Local Optimization
Overview
Local optimization finds a point where an objective function f(x) achieves a minimum value relative to all nearby points in the search space. Unlike global optimization, which seeks the absolute minimum across the entire domain, local methods focus on identifying a local minimum—a point where the function value is lower than at all neighboring points, though not necessarily the lowest possible value overall.
Local optimization is fundamental to countless applications: training neural networks, calibrating econometric models, fitting nonlinear regression models, tuning control systems, and solving engineering design problems. The efficiency of local methods makes them practical for high-dimensional problems where global search would be computationally prohibitive.
The defining characteristic of local optimization is that the solution depends on the starting point. For smooth, convex functions, any local minimum is also the global minimum, and the initial guess matters little. However, for non-convex functions with multiple valleys and peaks, different starting points may converge to different local minima. This sensitivity requires careful initialization and sometimes multiple runs from different starting values.
Derivative-Free Methods
Derivative-free optimization (also called “direct search” or “pattern search”) algorithms rely solely on function evaluations without computing or approximating gradients. These methods are essential when: - The objective function is noisy or discontinuous - Derivatives are unavailable (e.g., black-box simulations, legacy code) - Computing gradients is expensive relative to function evaluations - The function is non-smooth (e.g., containing abs(), max(), or conditional logic)

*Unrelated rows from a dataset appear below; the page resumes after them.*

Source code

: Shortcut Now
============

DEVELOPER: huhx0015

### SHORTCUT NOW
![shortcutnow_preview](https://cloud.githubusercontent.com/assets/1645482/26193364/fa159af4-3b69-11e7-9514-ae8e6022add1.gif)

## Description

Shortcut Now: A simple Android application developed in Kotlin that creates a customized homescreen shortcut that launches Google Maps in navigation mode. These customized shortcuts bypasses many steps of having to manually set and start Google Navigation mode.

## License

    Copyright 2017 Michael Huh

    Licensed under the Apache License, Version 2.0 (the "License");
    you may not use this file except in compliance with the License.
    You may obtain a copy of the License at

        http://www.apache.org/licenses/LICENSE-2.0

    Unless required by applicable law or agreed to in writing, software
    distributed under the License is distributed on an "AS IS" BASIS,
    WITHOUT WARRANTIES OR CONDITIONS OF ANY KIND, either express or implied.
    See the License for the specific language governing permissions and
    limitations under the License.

The Nelder-Mead simplex method maintains a simplex (a geometric shape with n+1 vertices in n dimensions) and iteratively reflects, expands, or contracts the simplex based on function values at its vertices. It’s robust and requires no derivative information, making it popular for exploratory optimization. However, it can stagnate on ill-conditioned problems and may require many function evaluations for high-dimensional spaces.
Powell’s method performs sequential one-dimensional minimizations along a set of conjugate directions, updating these directions to accelerate convergence. It exploits the structure of the problem without computing gradients and often outperforms Nelder-Mead on smooth functions.
For single-variable problems, Brent’s method combines the robustness of golden-section search with the speed of inverse parabolic interpolation. It’s the gold standard for univariate minimization when derivatives are unavailable.
Gradient-Based Methods
Gradient-based optimization uses first-order derivative information (the gradient \nabla f(x)) and sometimes second-order information (the Hessian H(x)) to guide the search toward a minimum. These methods converge much faster than derivative-free approaches on smooth functions, typically requiring far fewer iterations.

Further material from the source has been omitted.